Just looking over this thread again and decided I would bump it since we keep getting so many question about what to do after the Security+.

Thanks again Keatron...

**bump**

impelse

Good post Keatron, there is not short way.

dynamik

Related post: http://www.techexams.net/forums/security-certifications/28593-security-certification-where-start.html#post205636

One of the first things I did after joining TE was reading every one of Keatron's posts. Seriously.

Super99

Then I'd say look into MCSE or maybe the Cisco certs?

veritas_libertas

dynamik wrote: »

One of the first things I did after joining TE was reading every one of Keatron's posts. Seriously.

Same here! I time to time (like today) go through and read his posts to keep my education plans sensible.

twodogs62

I'd think it would be depend on what you want to do and want to specialize.

Maybe more advanced security certs?
SSCP
CISSP
GSEC
CEH

Maybe other certs to round out your knowledge:
Microsoft
Linux
CCNA

I'm kinda looking more at specializing at Linux so,
LPI
SANS - Linux security
Novell's Linux certifications
Red Hat

Also specializing in Identity Management and Directory services.

Paul Boz

You will not get very far into IT if you don't have a traditional skillset to supplement the security knowledge. You have to know how to build something before you can secure it. If you're a host/server guy start on some entry-level Microsoft certifications. If you lean towards networking, start on the Cisco track. You'll need a certain level of experience for many of the higher-level security certs so you really need to get these foundation skills to be able to get that experience.

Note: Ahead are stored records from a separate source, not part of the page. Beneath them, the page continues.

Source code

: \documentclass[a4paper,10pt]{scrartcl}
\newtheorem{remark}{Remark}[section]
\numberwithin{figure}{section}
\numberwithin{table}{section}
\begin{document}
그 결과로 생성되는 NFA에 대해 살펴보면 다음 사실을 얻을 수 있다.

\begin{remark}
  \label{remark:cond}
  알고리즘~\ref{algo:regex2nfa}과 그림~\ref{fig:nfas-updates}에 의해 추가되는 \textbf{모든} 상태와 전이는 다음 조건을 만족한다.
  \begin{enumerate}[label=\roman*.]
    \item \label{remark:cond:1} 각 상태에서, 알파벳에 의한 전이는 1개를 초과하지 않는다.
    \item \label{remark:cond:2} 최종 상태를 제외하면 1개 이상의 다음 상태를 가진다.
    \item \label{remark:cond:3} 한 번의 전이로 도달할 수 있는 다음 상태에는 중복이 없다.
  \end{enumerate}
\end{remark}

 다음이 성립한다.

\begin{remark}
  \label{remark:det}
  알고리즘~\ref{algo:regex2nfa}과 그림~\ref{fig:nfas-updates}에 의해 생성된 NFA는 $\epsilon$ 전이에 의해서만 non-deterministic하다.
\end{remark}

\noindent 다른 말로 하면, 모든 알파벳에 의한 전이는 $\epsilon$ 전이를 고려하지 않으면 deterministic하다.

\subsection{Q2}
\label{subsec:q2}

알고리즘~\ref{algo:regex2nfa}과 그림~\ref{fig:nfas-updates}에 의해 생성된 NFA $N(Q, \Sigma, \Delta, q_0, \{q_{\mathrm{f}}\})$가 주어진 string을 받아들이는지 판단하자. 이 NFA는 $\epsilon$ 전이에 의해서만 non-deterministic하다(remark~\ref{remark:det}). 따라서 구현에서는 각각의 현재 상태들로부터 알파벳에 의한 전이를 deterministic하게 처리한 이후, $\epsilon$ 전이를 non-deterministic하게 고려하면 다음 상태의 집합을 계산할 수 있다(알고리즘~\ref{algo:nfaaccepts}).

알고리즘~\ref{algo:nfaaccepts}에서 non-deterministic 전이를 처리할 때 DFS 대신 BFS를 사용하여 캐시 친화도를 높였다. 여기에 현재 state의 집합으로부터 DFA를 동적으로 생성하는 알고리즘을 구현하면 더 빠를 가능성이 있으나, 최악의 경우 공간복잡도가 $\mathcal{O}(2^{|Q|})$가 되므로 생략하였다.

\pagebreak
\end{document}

For some perspective, I started in IT focused 100% on networking and Cisco technologies. I was able to leverage this knowledge to get into employment positions which allow me to have an impact with security. If you don't have any experience in traditional IT what can you really do with security? You can't be any good at penetration testing if you don't know about servers and the networks they're connected to. You can't audit an IT environment if you don't know anything about how IT environments are supposed to be set up.

After being in security for a while now I've come to realize something: If you don't have the experience or knowledge to back up security training, you don't really know anything. There are two types of security practitioners out there: Those that live in the real world and make impactful statements, and those that live in the fantasy world of text books.

GAngel

PHD = Piled higher and Deeper (after BS = Bull..., MS = More of the Same...)

Oh and security sucks donkey balls most days. I was promised glamour and prestige I got reports and lectures.